Scan the records beneath this line for the line holding "disappearance of the" and the line holding "wrath has gone", then transcribe exactly those two and all lines between.

[Saved entries]
--
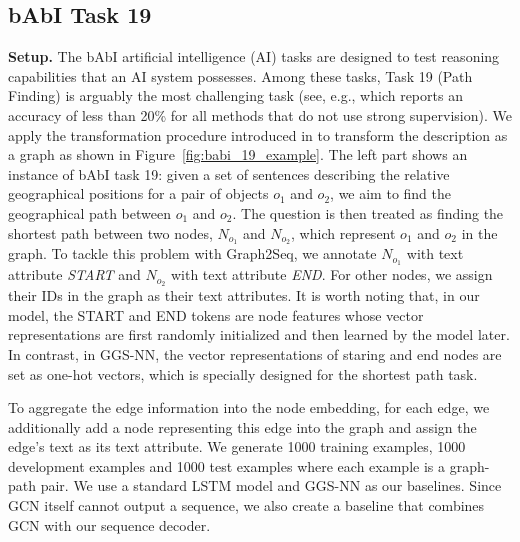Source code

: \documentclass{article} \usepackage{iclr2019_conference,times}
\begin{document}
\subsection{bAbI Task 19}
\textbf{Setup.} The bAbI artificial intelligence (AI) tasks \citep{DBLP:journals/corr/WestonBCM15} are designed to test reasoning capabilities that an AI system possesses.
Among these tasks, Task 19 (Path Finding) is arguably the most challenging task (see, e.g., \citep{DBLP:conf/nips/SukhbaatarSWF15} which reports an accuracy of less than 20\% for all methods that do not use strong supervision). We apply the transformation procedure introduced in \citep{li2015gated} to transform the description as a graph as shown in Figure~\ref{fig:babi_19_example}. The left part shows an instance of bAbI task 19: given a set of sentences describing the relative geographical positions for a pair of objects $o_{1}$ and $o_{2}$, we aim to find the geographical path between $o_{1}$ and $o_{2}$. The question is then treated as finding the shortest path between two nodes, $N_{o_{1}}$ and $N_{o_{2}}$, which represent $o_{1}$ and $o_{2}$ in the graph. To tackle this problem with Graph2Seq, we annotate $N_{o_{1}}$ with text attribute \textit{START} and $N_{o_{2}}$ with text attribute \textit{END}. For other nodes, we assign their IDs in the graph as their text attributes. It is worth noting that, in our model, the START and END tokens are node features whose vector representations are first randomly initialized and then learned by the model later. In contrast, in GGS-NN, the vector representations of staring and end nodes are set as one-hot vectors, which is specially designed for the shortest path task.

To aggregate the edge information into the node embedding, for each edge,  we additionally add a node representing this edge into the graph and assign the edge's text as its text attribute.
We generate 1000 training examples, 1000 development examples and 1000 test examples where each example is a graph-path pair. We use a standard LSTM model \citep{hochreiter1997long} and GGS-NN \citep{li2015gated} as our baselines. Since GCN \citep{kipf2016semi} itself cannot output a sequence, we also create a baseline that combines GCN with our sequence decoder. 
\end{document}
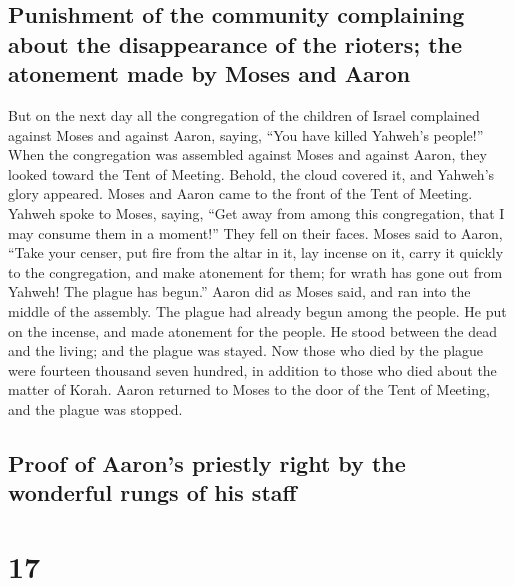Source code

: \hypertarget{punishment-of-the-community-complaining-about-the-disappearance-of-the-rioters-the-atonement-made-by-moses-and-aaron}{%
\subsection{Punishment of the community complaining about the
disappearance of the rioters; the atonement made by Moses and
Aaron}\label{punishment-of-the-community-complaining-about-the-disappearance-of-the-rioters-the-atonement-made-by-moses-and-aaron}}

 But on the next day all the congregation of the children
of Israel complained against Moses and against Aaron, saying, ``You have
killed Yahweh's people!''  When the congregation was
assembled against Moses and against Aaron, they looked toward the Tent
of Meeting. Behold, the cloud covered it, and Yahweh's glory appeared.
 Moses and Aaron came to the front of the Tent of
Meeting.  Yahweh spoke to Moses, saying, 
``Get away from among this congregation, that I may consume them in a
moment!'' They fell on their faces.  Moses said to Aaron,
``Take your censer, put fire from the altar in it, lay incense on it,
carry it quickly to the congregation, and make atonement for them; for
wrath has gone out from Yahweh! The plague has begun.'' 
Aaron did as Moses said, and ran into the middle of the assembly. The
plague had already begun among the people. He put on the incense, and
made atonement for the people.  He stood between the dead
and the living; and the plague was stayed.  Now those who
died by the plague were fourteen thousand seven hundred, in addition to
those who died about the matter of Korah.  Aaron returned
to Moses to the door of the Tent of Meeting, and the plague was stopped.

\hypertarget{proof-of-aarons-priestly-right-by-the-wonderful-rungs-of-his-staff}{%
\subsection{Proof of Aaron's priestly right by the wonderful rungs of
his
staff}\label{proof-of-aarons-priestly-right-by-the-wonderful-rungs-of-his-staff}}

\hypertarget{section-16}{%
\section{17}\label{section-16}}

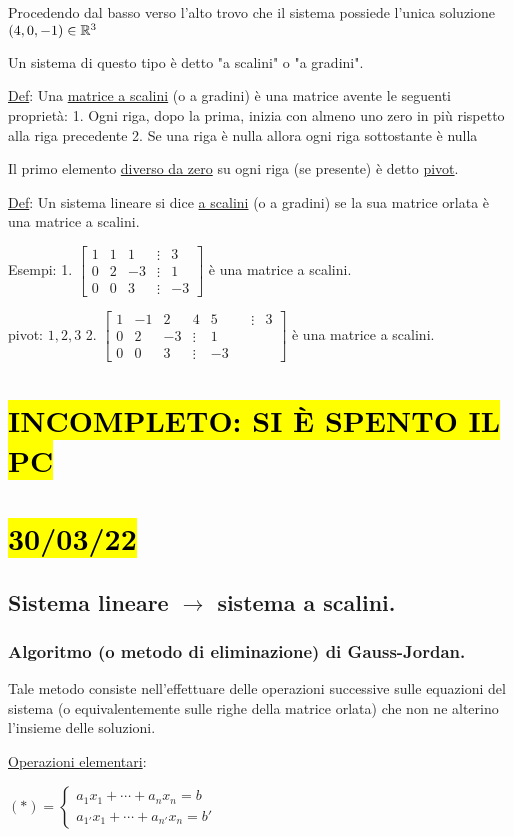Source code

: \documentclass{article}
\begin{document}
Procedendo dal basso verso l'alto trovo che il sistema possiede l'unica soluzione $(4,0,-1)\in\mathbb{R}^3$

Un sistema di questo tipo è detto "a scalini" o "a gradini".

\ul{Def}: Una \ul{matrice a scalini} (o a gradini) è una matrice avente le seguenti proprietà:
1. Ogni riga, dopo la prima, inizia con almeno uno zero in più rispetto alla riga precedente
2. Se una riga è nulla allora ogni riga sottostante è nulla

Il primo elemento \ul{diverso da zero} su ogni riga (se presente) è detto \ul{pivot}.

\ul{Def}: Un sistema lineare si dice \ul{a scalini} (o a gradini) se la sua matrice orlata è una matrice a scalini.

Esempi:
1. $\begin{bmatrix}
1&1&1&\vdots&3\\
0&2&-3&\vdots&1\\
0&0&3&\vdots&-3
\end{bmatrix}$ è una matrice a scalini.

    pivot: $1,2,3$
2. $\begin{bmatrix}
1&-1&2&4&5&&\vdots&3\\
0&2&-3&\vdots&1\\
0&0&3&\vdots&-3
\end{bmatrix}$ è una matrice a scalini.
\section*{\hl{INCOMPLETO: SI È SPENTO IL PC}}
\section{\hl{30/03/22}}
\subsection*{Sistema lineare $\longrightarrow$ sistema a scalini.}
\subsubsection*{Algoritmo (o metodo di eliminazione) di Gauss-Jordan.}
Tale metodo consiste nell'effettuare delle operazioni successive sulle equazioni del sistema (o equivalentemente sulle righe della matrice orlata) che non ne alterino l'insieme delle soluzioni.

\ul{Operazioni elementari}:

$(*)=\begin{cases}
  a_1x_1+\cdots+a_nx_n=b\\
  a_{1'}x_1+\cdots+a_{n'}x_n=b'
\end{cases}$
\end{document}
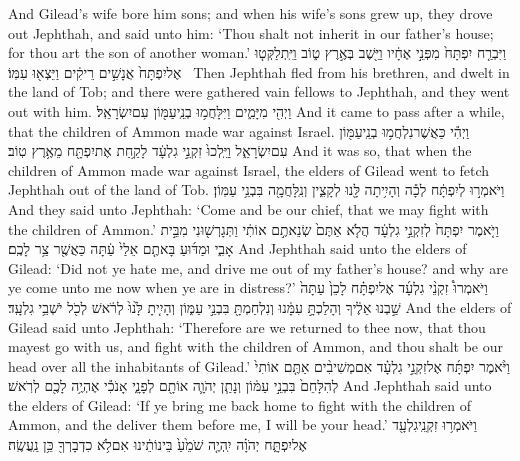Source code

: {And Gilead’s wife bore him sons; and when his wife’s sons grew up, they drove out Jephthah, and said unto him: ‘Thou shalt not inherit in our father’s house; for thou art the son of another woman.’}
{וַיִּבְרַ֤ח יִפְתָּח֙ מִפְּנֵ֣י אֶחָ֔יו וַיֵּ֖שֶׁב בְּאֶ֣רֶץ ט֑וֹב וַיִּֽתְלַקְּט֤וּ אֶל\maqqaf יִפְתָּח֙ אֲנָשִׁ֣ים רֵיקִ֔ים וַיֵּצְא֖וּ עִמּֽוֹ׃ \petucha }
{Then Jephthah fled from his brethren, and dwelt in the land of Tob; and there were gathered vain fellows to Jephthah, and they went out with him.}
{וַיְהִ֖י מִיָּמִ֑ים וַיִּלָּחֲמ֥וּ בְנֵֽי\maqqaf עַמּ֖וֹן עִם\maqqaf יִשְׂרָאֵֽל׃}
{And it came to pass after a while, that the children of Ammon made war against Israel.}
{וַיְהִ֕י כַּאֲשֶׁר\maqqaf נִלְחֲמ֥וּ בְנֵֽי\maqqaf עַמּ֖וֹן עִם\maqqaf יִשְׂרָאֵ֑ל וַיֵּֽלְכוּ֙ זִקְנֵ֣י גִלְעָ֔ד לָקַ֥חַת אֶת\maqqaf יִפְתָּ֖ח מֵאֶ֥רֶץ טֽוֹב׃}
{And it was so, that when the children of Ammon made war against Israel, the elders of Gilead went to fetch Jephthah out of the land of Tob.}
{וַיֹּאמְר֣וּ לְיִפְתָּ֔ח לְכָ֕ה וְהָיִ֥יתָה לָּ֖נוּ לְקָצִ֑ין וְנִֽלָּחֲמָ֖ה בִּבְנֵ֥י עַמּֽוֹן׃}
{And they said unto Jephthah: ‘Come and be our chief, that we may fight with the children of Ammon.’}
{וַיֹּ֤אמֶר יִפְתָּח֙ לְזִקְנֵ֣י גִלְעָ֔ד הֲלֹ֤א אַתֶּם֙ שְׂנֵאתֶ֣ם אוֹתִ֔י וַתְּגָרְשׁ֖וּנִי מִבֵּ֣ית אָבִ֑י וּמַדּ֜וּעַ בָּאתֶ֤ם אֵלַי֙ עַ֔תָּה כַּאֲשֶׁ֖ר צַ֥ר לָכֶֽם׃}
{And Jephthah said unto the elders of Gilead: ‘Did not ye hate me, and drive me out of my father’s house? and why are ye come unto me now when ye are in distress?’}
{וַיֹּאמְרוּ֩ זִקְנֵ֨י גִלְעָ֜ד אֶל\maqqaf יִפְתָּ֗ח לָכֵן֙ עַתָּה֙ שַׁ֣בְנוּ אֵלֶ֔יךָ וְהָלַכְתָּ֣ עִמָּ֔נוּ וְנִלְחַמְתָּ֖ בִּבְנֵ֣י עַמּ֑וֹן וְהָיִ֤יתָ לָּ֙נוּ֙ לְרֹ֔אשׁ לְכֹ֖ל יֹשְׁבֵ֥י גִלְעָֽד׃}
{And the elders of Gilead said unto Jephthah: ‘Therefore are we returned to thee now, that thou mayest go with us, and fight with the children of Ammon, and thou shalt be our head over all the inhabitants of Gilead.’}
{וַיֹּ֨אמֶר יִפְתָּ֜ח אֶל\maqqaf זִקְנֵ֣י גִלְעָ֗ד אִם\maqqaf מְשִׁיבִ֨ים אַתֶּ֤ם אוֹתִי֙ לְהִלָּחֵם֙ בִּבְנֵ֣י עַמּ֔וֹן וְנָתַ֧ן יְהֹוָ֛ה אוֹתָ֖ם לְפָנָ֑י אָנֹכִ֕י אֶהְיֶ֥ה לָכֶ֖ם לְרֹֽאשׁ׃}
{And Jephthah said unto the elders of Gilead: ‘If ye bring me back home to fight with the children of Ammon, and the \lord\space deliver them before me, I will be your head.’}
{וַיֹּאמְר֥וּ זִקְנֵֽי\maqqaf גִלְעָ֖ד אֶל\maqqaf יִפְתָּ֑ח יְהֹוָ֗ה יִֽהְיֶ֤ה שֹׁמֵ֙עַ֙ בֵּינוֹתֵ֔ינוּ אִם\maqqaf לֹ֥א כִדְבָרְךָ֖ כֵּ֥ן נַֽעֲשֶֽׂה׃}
--
▸ **Task answer**:
disappearance of the rioters; the atonement made by Moses and
Aaron}\label{punishment-of-the-community-complaining-about-the-disappearance-of-the-rioters-the-atonement-made-by-moses-and-aaron}}

 But on the next day all the congregation of the children
of Israel complained against Moses and against Aaron, saying, ``You have
killed Yahweh's people!''  When the congregation was
assembled against Moses and against Aaron, they looked toward the Tent
of Meeting. Behold, the cloud covered it, and Yahweh's glory appeared.
 Moses and Aaron came to the front of the Tent of
Meeting.  Yahweh spoke to Moses, saying, 
``Get away from among this congregation, that I may consume them in a
moment!'' They fell on their faces.  Moses said to Aaron,
``Take your censer, put fire from the altar in it, lay incense on it,
carry it quickly to the congregation, and make atonement for them; for
wrath has gone out from Yahweh! The plague has begun.'' 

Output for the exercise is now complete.